(Stored data entries)

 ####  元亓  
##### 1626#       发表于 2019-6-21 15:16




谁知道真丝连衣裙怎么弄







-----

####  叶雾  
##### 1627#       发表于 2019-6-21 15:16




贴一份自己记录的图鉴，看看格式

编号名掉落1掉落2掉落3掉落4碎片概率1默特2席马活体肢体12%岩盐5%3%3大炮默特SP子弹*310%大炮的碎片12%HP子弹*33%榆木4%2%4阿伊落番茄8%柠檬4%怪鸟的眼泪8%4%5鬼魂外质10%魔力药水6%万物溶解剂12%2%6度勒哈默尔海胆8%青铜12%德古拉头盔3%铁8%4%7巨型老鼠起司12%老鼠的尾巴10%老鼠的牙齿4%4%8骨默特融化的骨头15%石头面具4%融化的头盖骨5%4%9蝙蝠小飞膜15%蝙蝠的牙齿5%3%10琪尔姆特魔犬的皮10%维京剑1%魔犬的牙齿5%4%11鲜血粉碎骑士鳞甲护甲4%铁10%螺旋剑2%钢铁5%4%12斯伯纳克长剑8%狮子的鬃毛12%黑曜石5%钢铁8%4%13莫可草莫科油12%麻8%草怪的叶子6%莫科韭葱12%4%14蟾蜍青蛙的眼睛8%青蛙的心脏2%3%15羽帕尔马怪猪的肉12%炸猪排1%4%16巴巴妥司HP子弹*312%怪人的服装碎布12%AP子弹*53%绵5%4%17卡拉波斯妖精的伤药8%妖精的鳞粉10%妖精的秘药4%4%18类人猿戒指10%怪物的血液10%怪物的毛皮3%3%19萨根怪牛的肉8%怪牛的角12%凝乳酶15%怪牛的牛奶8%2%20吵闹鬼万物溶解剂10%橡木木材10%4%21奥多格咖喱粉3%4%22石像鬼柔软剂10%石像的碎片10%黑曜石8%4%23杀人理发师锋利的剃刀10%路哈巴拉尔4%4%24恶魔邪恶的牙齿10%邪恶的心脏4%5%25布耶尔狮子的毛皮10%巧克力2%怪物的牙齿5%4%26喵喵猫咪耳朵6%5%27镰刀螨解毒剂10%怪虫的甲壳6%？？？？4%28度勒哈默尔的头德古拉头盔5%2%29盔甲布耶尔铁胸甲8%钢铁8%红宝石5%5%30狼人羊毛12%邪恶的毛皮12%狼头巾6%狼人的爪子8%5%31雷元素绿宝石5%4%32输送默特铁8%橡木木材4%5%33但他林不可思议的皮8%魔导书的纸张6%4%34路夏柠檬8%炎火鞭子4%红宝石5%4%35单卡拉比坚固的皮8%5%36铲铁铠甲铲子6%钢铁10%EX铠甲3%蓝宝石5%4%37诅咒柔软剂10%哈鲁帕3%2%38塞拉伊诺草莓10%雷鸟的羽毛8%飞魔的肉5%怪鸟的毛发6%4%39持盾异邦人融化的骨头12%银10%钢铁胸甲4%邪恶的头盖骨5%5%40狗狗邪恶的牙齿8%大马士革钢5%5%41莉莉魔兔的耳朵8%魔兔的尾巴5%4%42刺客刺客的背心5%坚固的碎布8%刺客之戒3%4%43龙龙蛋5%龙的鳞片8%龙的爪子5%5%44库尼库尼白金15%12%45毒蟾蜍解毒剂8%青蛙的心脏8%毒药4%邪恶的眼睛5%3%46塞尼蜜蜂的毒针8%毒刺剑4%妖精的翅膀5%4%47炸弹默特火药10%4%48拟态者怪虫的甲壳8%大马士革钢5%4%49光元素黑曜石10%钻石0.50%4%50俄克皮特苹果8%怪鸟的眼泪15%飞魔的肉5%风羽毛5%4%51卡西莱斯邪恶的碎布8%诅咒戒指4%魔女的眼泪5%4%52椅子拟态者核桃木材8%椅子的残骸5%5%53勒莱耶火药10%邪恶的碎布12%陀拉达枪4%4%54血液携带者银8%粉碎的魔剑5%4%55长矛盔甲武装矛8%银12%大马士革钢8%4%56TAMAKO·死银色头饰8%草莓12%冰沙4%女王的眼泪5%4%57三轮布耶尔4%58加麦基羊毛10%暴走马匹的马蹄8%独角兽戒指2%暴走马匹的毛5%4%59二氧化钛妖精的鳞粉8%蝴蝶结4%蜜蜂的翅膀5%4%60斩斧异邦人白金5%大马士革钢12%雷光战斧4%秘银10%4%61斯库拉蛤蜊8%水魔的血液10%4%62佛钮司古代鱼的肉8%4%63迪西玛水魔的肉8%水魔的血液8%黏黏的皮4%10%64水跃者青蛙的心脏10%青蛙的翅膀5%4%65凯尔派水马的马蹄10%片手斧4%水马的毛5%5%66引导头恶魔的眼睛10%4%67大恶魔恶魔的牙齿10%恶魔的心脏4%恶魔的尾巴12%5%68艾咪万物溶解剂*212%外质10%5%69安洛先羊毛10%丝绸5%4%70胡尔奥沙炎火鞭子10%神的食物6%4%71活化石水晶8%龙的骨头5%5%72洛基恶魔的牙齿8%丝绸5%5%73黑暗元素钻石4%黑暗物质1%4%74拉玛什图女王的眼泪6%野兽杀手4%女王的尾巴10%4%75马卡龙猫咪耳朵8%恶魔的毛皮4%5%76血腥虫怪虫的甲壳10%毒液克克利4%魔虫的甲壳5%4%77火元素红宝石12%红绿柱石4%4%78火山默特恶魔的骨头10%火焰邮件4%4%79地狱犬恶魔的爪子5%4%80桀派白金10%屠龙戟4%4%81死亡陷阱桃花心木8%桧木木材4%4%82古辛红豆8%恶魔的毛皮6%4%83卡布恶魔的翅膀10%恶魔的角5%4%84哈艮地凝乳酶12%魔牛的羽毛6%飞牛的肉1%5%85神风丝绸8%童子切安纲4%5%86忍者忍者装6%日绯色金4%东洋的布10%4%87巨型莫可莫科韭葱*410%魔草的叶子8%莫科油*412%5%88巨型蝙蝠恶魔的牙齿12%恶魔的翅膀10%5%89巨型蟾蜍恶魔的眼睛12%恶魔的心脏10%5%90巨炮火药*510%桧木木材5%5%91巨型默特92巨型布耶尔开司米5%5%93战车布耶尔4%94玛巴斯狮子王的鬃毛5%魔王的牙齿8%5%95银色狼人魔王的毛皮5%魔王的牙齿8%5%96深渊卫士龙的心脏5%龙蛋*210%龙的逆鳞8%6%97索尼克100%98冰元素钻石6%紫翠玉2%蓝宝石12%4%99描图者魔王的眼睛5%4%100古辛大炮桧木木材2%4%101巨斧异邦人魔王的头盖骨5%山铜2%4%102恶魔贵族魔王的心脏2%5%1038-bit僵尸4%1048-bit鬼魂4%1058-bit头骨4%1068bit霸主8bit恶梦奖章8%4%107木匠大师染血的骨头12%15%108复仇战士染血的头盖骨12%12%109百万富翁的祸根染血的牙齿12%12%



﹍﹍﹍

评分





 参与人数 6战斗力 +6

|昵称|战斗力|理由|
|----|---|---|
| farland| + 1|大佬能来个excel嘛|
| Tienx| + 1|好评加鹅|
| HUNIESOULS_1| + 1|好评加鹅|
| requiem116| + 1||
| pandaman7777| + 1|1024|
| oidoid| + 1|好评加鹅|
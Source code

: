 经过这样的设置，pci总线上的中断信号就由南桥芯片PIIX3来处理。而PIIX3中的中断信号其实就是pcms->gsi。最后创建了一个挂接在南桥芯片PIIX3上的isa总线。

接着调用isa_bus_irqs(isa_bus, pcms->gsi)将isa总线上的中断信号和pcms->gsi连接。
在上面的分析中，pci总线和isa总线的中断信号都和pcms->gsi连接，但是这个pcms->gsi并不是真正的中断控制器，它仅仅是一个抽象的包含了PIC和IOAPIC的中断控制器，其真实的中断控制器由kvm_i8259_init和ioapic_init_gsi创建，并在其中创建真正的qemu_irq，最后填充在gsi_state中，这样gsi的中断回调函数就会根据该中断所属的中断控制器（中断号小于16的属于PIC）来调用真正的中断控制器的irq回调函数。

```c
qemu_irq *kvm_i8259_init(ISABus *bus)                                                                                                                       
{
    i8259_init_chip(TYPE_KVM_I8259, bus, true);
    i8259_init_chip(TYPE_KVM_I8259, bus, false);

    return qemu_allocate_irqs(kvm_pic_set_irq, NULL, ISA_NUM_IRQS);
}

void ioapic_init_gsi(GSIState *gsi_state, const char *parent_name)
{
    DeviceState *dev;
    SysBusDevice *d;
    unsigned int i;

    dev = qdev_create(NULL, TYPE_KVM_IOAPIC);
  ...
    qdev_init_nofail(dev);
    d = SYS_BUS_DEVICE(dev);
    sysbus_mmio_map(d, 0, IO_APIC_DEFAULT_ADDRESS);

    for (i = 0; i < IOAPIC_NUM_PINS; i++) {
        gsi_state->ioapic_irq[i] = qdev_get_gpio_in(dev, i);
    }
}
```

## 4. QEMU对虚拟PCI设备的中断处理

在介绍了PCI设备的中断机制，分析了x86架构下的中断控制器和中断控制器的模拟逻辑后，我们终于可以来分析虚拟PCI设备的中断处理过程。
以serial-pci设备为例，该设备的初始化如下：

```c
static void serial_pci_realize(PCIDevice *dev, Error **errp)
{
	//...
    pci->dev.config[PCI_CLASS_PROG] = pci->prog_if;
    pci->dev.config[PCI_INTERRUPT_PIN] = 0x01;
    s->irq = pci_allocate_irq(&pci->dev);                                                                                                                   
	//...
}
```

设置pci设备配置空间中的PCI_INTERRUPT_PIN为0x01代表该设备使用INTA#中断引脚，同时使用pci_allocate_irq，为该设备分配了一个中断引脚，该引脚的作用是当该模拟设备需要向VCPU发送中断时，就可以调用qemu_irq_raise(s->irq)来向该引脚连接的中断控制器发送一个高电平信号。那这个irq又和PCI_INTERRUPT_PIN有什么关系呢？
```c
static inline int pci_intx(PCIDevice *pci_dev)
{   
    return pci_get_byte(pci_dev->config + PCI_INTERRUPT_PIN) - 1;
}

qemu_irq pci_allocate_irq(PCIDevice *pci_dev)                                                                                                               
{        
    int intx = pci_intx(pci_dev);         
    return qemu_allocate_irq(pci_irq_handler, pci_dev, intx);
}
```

Task statement
Copy out the lines above with "NULL" in them.

Final answer
    return qemu_allocate_irqs(kvm_pic_set_irq, NULL, ISA_NUM_IRQS);
    dev = qdev_create(NULL, TYPE_KVM_IOAPIC);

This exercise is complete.